### WHAT NEEDS TO BE DONE
Exact repetition, please: start with the line where "Removes all aliases for backend-0-0." appears and stop after the final line of the records.

(DATASET ENTRIES Opens)

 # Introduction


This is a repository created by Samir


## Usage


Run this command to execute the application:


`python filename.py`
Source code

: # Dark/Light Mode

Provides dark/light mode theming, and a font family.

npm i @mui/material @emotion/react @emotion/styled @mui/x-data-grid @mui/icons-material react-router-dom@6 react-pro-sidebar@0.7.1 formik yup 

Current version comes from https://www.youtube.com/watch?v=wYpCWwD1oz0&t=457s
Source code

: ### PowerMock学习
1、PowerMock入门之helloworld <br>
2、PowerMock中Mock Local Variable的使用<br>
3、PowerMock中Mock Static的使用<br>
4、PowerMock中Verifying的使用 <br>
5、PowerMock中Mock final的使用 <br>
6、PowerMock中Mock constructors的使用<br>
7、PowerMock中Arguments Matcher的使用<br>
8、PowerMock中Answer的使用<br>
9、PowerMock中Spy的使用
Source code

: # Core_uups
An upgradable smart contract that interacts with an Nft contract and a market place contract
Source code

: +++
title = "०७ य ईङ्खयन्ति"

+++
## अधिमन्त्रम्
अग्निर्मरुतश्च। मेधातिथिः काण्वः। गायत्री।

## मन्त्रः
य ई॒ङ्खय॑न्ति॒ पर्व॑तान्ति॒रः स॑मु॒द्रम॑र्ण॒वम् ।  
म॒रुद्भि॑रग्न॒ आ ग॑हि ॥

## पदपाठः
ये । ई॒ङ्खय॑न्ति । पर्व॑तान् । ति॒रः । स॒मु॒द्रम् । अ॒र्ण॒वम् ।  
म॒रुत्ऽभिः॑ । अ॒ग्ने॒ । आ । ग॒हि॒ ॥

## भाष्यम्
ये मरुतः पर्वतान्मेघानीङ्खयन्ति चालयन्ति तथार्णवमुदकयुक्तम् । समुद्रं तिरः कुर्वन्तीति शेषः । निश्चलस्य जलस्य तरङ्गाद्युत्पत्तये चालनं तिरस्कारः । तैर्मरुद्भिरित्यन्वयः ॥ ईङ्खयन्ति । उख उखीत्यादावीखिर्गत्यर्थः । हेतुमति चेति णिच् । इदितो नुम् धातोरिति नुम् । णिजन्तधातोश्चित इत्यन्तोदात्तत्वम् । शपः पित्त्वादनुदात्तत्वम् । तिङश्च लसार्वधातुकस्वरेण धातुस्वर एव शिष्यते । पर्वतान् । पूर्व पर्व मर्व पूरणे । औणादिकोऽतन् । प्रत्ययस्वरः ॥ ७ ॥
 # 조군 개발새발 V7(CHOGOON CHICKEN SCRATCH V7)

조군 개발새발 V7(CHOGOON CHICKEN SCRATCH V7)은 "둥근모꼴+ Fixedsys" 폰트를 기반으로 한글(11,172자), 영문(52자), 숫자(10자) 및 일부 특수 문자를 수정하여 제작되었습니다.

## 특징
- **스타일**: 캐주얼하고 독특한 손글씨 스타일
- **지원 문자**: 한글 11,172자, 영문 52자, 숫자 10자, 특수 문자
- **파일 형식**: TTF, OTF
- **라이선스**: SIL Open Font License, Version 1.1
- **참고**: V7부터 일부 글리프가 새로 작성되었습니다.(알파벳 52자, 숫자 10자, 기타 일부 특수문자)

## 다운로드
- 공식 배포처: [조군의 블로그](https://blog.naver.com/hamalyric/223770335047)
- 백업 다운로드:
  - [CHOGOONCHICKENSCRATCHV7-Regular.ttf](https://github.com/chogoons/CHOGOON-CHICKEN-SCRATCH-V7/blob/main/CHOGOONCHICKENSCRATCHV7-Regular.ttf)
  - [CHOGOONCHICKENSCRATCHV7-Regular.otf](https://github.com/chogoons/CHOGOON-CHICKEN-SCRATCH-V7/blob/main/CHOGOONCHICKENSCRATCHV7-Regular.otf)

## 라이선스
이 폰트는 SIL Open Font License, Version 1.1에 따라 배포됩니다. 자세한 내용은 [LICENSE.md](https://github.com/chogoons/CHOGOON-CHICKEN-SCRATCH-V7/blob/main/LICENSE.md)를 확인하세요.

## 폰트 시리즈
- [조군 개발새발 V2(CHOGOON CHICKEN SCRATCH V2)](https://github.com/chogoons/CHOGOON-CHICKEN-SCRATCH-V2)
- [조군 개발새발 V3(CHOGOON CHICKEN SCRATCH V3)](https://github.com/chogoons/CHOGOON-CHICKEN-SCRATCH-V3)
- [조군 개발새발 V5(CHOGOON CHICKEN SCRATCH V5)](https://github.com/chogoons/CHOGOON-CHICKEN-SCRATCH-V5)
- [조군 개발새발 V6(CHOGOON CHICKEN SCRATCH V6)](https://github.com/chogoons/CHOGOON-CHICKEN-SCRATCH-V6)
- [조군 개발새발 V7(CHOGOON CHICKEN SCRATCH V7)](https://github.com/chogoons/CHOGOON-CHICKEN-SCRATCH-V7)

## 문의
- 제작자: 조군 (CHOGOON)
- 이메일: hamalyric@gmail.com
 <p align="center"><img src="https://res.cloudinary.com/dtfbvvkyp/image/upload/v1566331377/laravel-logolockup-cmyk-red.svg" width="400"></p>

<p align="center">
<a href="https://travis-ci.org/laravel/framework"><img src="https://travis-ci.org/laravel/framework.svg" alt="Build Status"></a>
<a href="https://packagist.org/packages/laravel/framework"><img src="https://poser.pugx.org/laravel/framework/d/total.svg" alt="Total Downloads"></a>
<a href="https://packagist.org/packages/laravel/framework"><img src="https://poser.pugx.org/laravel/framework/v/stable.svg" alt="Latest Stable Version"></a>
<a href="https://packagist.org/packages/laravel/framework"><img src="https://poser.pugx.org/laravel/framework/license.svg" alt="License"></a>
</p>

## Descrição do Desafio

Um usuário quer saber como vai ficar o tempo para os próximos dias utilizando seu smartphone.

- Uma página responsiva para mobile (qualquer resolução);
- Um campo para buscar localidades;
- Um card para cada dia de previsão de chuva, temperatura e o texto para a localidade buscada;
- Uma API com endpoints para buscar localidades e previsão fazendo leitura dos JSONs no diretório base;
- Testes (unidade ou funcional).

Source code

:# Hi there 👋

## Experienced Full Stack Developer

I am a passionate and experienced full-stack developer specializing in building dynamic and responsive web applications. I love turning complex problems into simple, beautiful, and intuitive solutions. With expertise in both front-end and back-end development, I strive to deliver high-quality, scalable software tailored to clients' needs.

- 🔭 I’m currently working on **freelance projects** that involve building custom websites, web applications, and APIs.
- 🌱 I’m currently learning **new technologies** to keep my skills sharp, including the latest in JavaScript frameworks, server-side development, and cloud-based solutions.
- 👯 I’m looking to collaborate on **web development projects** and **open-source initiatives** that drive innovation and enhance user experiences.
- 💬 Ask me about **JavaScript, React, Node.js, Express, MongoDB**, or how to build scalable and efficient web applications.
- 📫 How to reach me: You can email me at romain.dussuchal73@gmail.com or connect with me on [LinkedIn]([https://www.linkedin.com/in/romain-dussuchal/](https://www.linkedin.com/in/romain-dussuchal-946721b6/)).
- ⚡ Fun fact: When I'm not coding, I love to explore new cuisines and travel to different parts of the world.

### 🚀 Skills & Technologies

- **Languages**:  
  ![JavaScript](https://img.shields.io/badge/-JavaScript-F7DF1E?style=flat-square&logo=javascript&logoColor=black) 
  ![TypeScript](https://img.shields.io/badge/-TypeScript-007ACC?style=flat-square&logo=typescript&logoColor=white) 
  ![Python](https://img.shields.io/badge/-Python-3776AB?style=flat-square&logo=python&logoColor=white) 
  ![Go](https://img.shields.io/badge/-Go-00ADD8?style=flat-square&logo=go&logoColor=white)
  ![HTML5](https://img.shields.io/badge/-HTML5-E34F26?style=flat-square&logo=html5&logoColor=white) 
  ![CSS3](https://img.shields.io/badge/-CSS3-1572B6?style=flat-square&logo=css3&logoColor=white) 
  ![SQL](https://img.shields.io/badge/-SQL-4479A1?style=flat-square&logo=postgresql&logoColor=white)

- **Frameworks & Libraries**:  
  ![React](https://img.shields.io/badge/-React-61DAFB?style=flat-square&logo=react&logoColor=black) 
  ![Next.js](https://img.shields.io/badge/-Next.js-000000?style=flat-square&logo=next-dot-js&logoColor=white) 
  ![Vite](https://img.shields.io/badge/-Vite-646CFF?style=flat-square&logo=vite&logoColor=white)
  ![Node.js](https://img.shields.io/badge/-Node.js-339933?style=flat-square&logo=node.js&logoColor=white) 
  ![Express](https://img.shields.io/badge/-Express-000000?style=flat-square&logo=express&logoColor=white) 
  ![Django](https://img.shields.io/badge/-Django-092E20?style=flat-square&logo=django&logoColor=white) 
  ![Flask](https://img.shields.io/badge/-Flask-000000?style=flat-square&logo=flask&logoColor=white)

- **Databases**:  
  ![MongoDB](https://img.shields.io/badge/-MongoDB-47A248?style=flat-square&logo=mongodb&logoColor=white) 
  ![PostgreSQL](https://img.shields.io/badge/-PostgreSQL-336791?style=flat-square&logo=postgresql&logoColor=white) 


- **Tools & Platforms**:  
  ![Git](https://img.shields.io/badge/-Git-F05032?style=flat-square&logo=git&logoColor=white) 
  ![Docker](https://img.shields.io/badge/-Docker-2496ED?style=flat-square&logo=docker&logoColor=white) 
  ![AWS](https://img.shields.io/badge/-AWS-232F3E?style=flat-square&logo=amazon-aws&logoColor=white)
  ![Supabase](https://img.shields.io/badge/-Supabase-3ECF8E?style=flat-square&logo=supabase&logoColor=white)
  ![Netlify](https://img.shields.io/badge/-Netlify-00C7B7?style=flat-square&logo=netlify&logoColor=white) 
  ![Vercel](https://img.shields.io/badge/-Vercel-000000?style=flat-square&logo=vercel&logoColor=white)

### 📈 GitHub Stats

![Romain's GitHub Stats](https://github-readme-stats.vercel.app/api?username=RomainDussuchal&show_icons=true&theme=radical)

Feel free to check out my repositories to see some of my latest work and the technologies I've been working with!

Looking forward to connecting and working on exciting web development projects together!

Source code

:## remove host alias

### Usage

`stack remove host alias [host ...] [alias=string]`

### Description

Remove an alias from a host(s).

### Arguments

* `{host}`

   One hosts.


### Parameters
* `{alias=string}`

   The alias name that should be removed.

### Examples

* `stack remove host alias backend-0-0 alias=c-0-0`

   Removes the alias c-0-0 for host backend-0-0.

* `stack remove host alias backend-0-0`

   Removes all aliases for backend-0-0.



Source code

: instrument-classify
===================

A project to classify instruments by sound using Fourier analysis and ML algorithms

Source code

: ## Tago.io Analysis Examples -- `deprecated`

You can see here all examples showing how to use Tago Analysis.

(DATASET ENTRIES Closes)

### RESPONSE TO THIS TASK
   Removes all aliases for backend-0-0.



Source code

: instrument-classify
===================

A project to classify instruments by sound using Fourier analysis and ML algorithms

Source code

: ## Tago.io Analysis Examples -- `deprecated`

You can see here all examples showing how to use Tago Analysis.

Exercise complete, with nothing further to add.